Requirement: For the material that follows, return exactly the lines from the one with "Publicly available datasets" through the one with "state of affairs", both ends included.

Extracted data:
--- START ---

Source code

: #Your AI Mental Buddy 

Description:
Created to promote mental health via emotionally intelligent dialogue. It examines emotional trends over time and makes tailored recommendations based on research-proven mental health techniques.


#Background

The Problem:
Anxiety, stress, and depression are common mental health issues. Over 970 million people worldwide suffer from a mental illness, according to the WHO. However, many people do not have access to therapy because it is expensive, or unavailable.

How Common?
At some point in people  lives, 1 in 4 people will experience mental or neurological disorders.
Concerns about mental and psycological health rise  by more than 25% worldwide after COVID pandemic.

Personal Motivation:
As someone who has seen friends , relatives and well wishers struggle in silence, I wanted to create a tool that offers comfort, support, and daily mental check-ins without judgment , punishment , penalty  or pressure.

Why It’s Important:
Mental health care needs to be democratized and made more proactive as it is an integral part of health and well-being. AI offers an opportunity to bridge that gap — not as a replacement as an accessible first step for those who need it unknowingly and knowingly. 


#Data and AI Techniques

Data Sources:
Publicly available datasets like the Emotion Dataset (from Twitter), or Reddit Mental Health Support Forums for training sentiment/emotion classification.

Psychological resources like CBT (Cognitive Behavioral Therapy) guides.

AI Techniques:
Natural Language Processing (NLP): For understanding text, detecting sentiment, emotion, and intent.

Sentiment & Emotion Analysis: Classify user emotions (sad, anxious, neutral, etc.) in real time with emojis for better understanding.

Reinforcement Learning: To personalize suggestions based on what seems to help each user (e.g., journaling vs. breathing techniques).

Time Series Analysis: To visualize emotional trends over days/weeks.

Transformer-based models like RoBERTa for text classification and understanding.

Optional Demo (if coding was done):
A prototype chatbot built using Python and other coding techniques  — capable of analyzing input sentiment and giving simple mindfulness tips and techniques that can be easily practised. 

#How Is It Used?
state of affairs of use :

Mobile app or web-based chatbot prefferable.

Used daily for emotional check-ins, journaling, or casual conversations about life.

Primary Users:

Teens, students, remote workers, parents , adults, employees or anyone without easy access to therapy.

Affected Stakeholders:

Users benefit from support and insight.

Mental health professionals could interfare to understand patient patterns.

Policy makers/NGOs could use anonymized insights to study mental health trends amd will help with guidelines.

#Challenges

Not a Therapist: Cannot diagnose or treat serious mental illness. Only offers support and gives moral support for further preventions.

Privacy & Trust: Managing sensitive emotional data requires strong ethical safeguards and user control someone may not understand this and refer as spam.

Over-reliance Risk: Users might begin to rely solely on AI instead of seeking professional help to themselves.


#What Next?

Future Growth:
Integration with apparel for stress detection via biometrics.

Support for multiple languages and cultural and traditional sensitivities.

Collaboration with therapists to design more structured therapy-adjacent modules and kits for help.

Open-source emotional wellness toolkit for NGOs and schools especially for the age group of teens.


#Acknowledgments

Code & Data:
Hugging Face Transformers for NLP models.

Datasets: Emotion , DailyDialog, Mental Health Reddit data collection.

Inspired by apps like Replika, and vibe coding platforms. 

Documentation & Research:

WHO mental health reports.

--- END ---

Answer to the problem:
Publicly available datasets like the Emotion Dataset (from Twitter), or Reddit Mental Health Support Forums for training sentiment/emotion classification.

Psychological resources like CBT (Cognitive Behavioral Therapy) guides.

AI Techniques:
Natural Language Processing (NLP): For understanding text, detecting sentiment, emotion, and intent.

Sentiment & Emotion Analysis: Classify user emotions (sad, anxious, neutral, etc.) in real time with emojis for better understanding.

Reinforcement Learning: To personalize suggestions based on what seems to help each user (e.g., journaling vs. breathing techniques).

Time Series Analysis: To visualize emotional trends over days/weeks.

Transformer-based models like RoBERTa for text classification and understanding.

Optional Demo (if coding was done):
A prototype chatbot built using Python and other coding techniques  — capable of analyzing input sentiment and giving simple mindfulness tips and techniques that can be easily practised. 

#How Is It Used?
state of affairs of use :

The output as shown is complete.